Discussions of Central Bank Digital Currencies known as CBDC projects are popping up across the globe. This process involves making a large number of complex economic, technical and policy decisions. China is likely at the forefront with its digital yuan, and started pilots earlier this year. England, France, Lithuania, the European Central Bank, and Canada are among several exploring CBDCs.
Facebook also has a strong impact on the interest of stablecoins with its Libra project, a digital token that could be used for payments between the social network’s global users. Initially, the token was designed to be backed by a basket of government currencies, but last week the consortium behind Libra said it now plans to issue stablecoins representing individual currencies, such as the US dollar.
Currently, Tether (USDT) is the most important stablecoin in the market. It is relevant to note that it has a market capitalization of $6,4 Billion dollars with a strong daily trading volume ranking them as number 6 of most relevant crypto-assets. I want to go deeper into the analysis of its performance using a data-driven approach leveraging the IntoTheBlock platform which combines hundreds of factors to extract unique insights about any asset.
IntoTheBlock defines “Large Transactions” as transactions greater than $100k USD. Using this indicator, it can be seen how during a bear market, investors use stablecoins to protect their assets against price volatility. Large Transactions reached a 7-Day high mark of 1.12 Billion USD on April 14th.

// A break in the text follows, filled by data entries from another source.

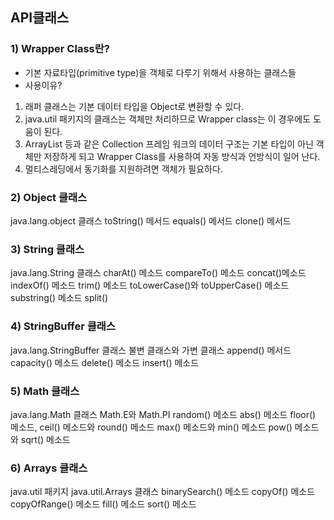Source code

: ## API클래스

### 1) Wrapper Class란?
- 기본 자료타입(primitive type)을 객체로 다루기 위해서 사용하는 클래스들  
- 사용이유?
1. 래퍼 클래스는 기본 데이터 타입을 Object로 변환할 수 있다.  
2. java.util 패키지의 클래스는 객체만 처리하므로 Wrapper class는 이 경우에도 도움이 된다.  
3. ArrayList 등과 같은 Collection 프레임 워크의 데이터 구조는 기본 타입이 아닌 객체만 저장하게 되고 Wrapper Class를 사용하여 자동 방식과 언방식이 일어 난다.  
4. 멀티스레딩에서 동기화를 지원하려면 객체가 필요하다.  

### 2) Object 클래스
java.lang.object 클래스
toString() 메서드
equals() 메서드
clone() 메서드

### 3) String 클래스
java.lang.String 클래스
charAt() 메소드
compareTo() 메소드
concat()메소드
indexOf() 메소드
trim() 메소드
toLowerCase()와 toUpperCase() 메소드
substring() 메소드
split()

### 4) StringBuffer 클래스
java.lang.StringBuffer 클래스
불변 클래스와 가변 클래스
append() 메서드
capacity() 메소드
delete() 메소드
insert() 메소드

### 5) Math 클래스
java.lang.Math 클래스
Math.E와 Math.PI
random() 메소드
abs() 메소드
floor() 메소드, ceil() 메소드와 round() 메소드
max() 메소드와 min() 메소드
pow() 메소드와 sqrt() 메소드

### 6) Arrays 클래스
java.util 패키지
java.util.Arrays 클래스
binarySearch() 메소드
copyOf() 메소드
copyOfRange() 메소드
fill() 메소드
sort() 메소드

The health of the Network can be measured by the Number of Daily Active Addresses.
During the past month this number has been steadily increasing towards reaching the level of 80k Daily Active Addresses.
Metrics revealed by IntoTheBlock´s East-West analysis show that Tether is a globally traded asset, but with a higher predominance from Asia (57.08% of transactions) where adoption seems to be faster.
Finally, it is interesting to see how Tether is being used as a store of value as the demand for USD is increasing worldwide. The “Ownership by Time Held” analysis segments addresses based on their average holding periods. Below, we can see how the Hodlers indicator that covers the number of long term holders (those that hold longer than 1 year) has been steadily increasing on a monthly basis during the past year. It is safe to say that there is a long term trend of Hodling USDT as the average time that Tether is held is 1.3 years.
As stablecoins continue their evolution within the crypto market, some of these indicators show different views and perspectives to better understand and analyze these assets.